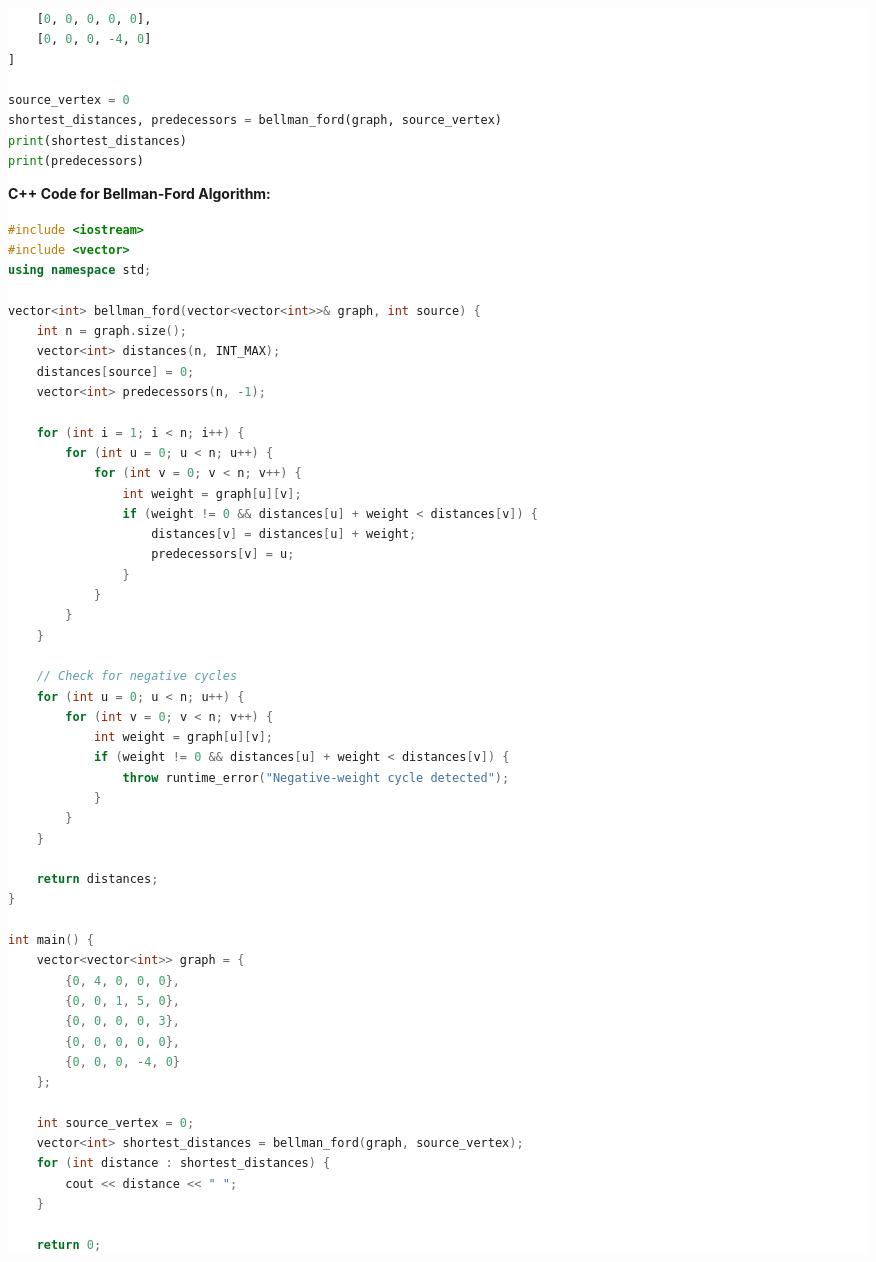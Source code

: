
 ```python
    [0, 0, 0, 0, 0],
    [0, 0, 0, -4, 0]
]

source_vertex = 0
shortest_distances, predecessors = bellman_ford(graph, source_vertex)
print(shortest_distances)
print(predecessors)
```

**C++ Code for Bellman-Ford Algorithm:**

```cpp
#include <iostream>
#include <vector>
using namespace std;

vector<int> bellman_ford(vector<vector<int>>& graph, int source) {
    int n = graph.size();
    vector<int> distances(n, INT_MAX);
    distances[source] = 0;
    vector<int> predecessors(n, -1);

    for (int i = 1; i < n; i++) {
        for (int u = 0; u < n; u++) {
            for (int v = 0; v < n; v++) {
                int weight = graph[u][v];
                if (weight != 0 && distances[u] + weight < distances[v]) {
                    distances[v] = distances[u] + weight;
                    predecessors[v] = u;
                }
            }
        }
    }

    // Check for negative cycles
    for (int u = 0; u < n; u++) {
        for (int v = 0; v < n; v++) {
            int weight = graph[u][v];
            if (weight != 0 && distances[u] + weight < distances[v]) {
                throw runtime_error("Negative-weight cycle detected");
            }
        }
    }

    return distances;
}

int main() {
    vector<vector<int>> graph = {
        {0, 4, 0, 0, 0},
        {0, 0, 1, 5, 0},
        {0, 0, 0, 0, 3},
        {0, 0, 0, 0, 0},
        {0, 0, 0, -4, 0}
    };

    int source_vertex = 0;
    vector<int> shortest_distances = bellman_ford(graph, source_vertex);
    for (int distance : shortest_distances) {
        cout << distance << " ";
    }

    return 0;
```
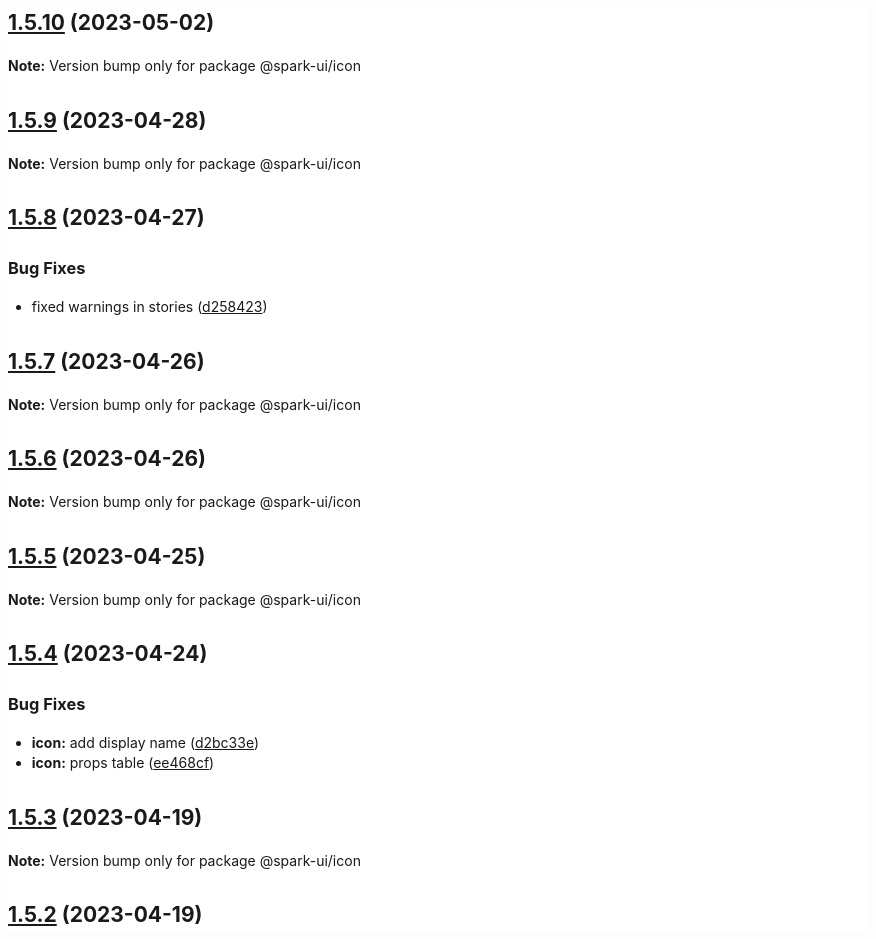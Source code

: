 ## [1.5.10](https://github.com/adevinta/spark/compare/@spark-ui/icon@1.5.9...@spark-ui/icon@1.5.10) (2023-05-02)

**Note:** Version bump only for package @spark-ui/icon

## [1.5.9](https://github.com/adevinta/spark/compare/@spark-ui/icon@1.5.8...@spark-ui/icon@1.5.9) (2023-04-28)

**Note:** Version bump only for package @spark-ui/icon

## [1.5.8](https://github.com/adevinta/spark/compare/@spark-ui/icon@1.5.7...@spark-ui/icon@1.5.8) (2023-04-27)

### Bug Fixes

- fixed warnings in stories ([d258423](https://github.com/adevinta/spark/commit/d258423e2dcc8f220b3cc6164fcb3bf6319106a8))

## [1.5.7](https://github.com/adevinta/spark/compare/@spark-ui/icon@1.5.6...@spark-ui/icon@1.5.7) (2023-04-26)

**Note:** Version bump only for package @spark-ui/icon

## [1.5.6](https://github.com/adevinta/spark/compare/@spark-ui/icon@1.5.5...@spark-ui/icon@1.5.6) (2023-04-26)

**Note:** Version bump only for package @spark-ui/icon

## [1.5.5](https://github.com/adevinta/spark/compare/@spark-ui/icon@1.5.4...@spark-ui/icon@1.5.5) (2023-04-25)

**Note:** Version bump only for package @spark-ui/icon

## [1.5.4](https://github.com/adevinta/spark/compare/@spark-ui/icon@1.5.3...@spark-ui/icon@1.5.4) (2023-04-24)

### Bug Fixes

- **icon:** add display name ([d2bc33e](https://github.com/adevinta/spark/commit/d2bc33ee27eadbbcd441b127d40cb872b5870e84))
- **icon:** props table ([ee468cf](https://github.com/adevinta/spark/commit/ee468cf69fc31f1ab01703fa9eb5ef6f8a7a0d1b))

## [1.5.3](https://github.com/adevinta/spark/compare/@spark-ui/icon@1.5.2...@spark-ui/icon@1.5.3) (2023-04-19)

**Note:** Version bump only for package @spark-ui/icon

## [1.5.2](https://github.com/adevinta/spark/compare/@spark-ui/icon@1.5.1...@spark-ui/icon@1.5.2) (2023-04-19)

*What this task involves*: Please repeat each line above exactly as it appears, but omit the pictures.

*Your response*:
Source code

:
 ```python
    [0, 0, 0, 0, 0],
    [0, 0, 0, -4, 0]
]

source_vertex = 0
shortest_distances, predecessors = bellman_ford(graph, source_vertex)
print(shortest_distances)
print(predecessors)
```

**C++ Code for Bellman-Ford Algorithm:**

```cpp
#include <iostream>
#include <vector>
using namespace std;

vector<int> bellman_ford(vector<vector<int>>& graph, int source) {
    int n = graph.size();
    vector<int> distances(n, INT_MAX);
    distances[source] = 0;
    vector<int> predecessors(n, -1);

    for (int i = 1; i < n; i++) {
        for (int u = 0; u < n; u++) {
            for (int v = 0; v < n; v++) {
                int weight = graph[u][v];
                if (weight != 0 && distances[u] + weight < distances[v]) {
                    distances[v] = distances[u] + weight;
                    predecessors[v] = u;
                }
            }
        }
    }

    // Check for negative cycles
    for (int u = 0; u < n; u++) {
        for (int v = 0; v < n; v++) {
            int weight = graph[u][v];
            if (weight != 0 && distances[u] + weight < distances[v]) {
                throw runtime_error("Negative-weight cycle detected");
            }
        }
    }

    return distances;
}

int main() {
    vector<vector<int>> graph = {
        {0, 4, 0, 0, 0},
        {0, 0, 1, 5, 0},
        {0, 0, 0, 0, 3},
        {0, 0, 0, 0, 0},
        {0, 0, 0, -4, 0}
    };

    int source_vertex = 0;
    vector<int> shortest_distances = bellman_ford(graph, source_vertex);
    for (int distance : shortest_distances) {
        cout << distance << " ";
    }

    return 0;
```
Source code

: ## [1.5.10](https://github.com/adevinta/spark/compare/@spark-ui/icon@1.5.9...@spark-ui/icon@1.5.10) (2023-05-02)

**Note:** Version bump only for package @spark-ui/icon

## [1.5.9](https://github.com/adevinta/spark/compare/@spark-ui/icon@1.5.8...@spark-ui/icon@1.5.9) (2023-04-28)

**Note:** Version bump only for package @spark-ui/icon

## [1.5.8](https://github.com/adevinta/spark/compare/@spark-ui/icon@1.5.7...@spark-ui/icon@1.5.8) (2023-04-27)

### Bug Fixes

- fixed warnings in stories ([d258423](https://github.com/adevinta/spark/commit/d258423e2dcc8f220b3cc6164fcb3bf6319106a8))

## [1.5.7](https://github.com/adevinta/spark/compare/@spark-ui/icon@1.5.6...@spark-ui/icon@1.5.7) (2023-04-26)

**Note:** Version bump only for package @spark-ui/icon

## [1.5.6](https://github.com/adevinta/spark/compare/@spark-ui/icon@1.5.5...@spark-ui/icon@1.5.6) (2023-04-26)

**Note:** Version bump only for package @spark-ui/icon

## [1.5.5](https://github.com/adevinta/spark/compare/@spark-ui/icon@1.5.4...@spark-ui/icon@1.5.5) (2023-04-25)

**Note:** Version bump only for package @spark-ui/icon

## [1.5.4](https://github.com/adevinta/spark/compare/@spark-ui/icon@1.5.3...@spark-ui/icon@1.5.4) (2023-04-24)

### Bug Fixes

- **icon:** add display name ([d2bc33e](https://github.com/adevinta/spark/commit/d2bc33ee27eadbbcd441b127d40cb872b5870e84))
- **icon:** props table ([ee468cf](https://github.com/adevinta/spark/commit/ee468cf69fc31f1ab01703fa9eb5ef6f8a7a0d1b))

## [1.5.3](https://github.com/adevinta/spark/compare/@spark-ui/icon@1.5.2...@spark-ui/icon@1.5.3) (2023-04-19)

**Note:** Version bump only for package @spark-ui/icon

## [1.5.2](https://github.com/adevinta/spark/compare/@spark-ui/icon@1.5.1...@spark-ui/icon@1.5.2) (2023-04-19)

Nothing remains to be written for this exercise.